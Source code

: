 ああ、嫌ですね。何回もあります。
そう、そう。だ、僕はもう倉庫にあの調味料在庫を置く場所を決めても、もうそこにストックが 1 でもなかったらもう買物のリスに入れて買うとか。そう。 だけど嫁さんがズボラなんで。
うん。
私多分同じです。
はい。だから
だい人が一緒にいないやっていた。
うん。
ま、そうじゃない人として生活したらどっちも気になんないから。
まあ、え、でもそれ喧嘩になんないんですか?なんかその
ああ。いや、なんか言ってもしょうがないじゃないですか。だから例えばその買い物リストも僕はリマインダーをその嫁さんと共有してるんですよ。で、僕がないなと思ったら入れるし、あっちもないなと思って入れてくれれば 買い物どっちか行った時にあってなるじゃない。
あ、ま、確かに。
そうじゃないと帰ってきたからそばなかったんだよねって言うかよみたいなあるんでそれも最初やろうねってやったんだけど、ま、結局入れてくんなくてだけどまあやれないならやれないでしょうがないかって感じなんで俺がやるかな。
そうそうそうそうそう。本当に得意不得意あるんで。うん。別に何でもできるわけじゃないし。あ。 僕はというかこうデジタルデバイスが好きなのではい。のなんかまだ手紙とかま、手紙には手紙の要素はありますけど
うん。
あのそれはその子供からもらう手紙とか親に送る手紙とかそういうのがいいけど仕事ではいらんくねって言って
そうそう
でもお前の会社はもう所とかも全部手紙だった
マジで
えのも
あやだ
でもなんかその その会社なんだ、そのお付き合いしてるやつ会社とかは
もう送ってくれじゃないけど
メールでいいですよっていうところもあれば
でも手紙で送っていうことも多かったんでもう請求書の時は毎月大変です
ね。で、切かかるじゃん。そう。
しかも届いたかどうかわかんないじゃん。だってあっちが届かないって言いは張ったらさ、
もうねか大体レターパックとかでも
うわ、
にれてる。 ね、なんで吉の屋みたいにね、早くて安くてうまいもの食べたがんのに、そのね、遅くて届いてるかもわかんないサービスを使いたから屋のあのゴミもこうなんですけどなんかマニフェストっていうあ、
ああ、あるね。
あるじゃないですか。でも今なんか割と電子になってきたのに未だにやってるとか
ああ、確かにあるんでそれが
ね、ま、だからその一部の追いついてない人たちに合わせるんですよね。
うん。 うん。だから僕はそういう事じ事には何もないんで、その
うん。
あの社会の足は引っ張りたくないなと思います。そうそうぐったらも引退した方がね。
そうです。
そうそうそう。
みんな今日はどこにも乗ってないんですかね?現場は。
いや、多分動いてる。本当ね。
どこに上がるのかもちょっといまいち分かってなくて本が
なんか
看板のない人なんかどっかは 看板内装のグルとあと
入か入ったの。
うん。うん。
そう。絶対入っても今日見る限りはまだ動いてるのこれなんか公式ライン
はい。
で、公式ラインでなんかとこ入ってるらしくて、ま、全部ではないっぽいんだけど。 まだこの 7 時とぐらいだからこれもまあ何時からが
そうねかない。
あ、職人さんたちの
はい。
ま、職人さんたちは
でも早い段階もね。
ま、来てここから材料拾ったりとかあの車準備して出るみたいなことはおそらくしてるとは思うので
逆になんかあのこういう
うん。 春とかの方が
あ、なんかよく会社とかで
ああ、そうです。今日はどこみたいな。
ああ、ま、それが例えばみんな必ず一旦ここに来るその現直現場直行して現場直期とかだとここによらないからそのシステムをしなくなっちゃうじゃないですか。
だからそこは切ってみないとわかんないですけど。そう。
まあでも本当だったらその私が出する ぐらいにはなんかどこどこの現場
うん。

════════════════════

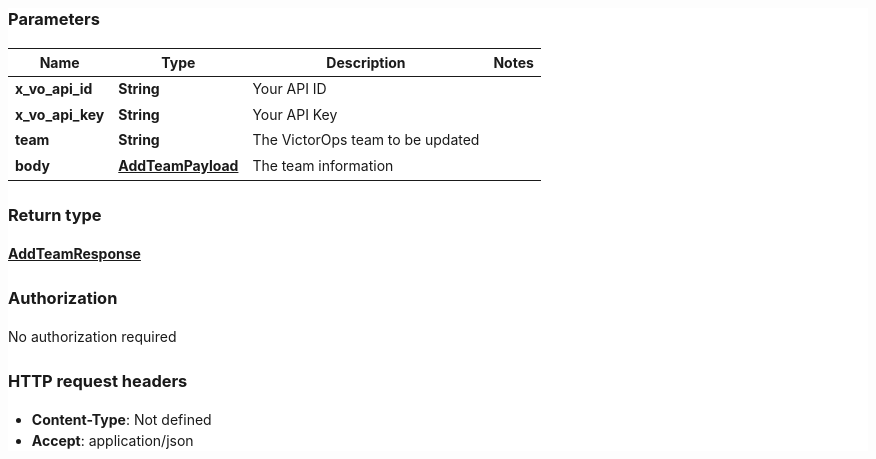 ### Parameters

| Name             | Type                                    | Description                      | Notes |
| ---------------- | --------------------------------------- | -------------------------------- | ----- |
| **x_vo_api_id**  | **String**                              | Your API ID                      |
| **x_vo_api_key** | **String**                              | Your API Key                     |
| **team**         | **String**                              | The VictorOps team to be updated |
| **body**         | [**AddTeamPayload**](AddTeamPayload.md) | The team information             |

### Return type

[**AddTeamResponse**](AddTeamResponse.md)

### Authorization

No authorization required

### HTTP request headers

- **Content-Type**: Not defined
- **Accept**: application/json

════════════════════

Your goal — Retype only the stretch of lines above starting at the one with "be updated |" and stopping at the one with "- **Accept**: application/json", exactly as written, with both kept.

Solution —
| **team**         | **String**                              | The VictorOps team to be updated |
| **body**         | [**AddTeamPayload**](AddTeamPayload.md) | The team information             |

### Return type

[**AddTeamResponse**](AddTeamResponse.md)

### Authorization

No authorization required

### HTTP request headers

- **Content-Type**: Not defined
- **Accept**: application/json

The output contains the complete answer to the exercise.